_Collected data_.
○ ○ ○
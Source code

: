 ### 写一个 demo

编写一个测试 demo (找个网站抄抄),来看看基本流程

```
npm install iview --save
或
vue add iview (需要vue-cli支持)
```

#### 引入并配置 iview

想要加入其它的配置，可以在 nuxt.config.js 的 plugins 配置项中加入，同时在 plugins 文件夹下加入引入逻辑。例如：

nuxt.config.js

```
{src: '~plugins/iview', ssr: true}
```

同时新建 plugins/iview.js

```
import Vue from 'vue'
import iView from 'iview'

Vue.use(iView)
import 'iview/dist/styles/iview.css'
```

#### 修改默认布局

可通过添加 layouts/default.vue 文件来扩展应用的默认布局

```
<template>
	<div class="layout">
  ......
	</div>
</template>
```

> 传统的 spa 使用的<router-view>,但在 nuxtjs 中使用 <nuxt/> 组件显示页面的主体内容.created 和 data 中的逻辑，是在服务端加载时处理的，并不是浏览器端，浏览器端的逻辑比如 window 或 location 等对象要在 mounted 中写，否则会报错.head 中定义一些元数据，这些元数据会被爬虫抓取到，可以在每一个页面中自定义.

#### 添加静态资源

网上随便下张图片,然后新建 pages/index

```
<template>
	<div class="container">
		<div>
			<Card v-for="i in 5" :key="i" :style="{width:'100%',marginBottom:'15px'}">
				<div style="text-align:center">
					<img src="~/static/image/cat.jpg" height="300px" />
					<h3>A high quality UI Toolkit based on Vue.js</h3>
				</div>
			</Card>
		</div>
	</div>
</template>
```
○ ○ ○
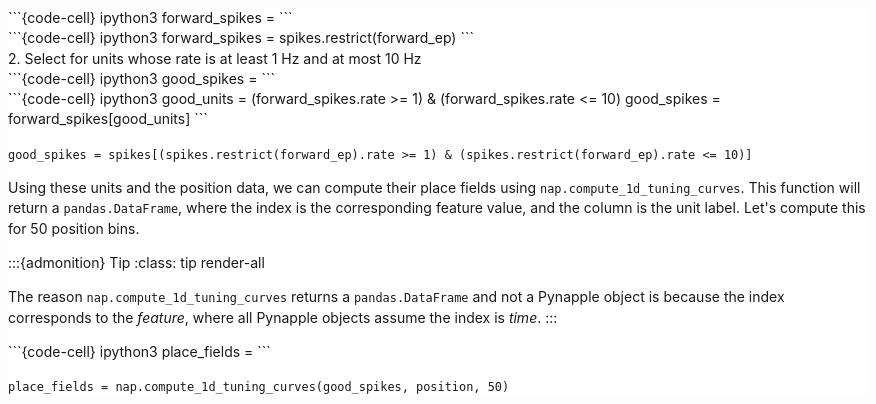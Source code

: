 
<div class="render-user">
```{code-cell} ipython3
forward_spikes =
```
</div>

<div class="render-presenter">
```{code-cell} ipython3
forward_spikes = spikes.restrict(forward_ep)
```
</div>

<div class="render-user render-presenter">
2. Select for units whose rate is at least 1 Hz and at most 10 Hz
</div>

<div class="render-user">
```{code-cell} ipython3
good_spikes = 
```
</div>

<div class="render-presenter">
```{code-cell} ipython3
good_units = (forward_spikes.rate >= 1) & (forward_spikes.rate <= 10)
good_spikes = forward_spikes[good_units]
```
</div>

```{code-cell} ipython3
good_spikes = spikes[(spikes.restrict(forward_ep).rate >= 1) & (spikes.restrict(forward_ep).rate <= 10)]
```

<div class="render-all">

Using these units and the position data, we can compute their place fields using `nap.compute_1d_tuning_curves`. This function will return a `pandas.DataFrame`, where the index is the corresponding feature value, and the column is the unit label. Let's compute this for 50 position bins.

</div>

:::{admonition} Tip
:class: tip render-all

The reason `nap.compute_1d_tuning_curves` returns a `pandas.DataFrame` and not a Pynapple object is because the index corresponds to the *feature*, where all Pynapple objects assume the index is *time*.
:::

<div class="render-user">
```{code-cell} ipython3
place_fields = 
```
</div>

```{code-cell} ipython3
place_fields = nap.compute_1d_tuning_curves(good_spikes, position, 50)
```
○ ○ ○
Note every line of the entries in which "position" appears, and copy it down.

_TASK SOLUTION_.
Using these units and the position data, we can compute their place fields using `nap.compute_1d_tuning_curves`. This function will return a `pandas.DataFrame`, where the index is the corresponding feature value, and the column is the unit label. Let's compute this for 50 position bins.
place_fields = nap.compute_1d_tuning_curves(good_spikes, position, 50)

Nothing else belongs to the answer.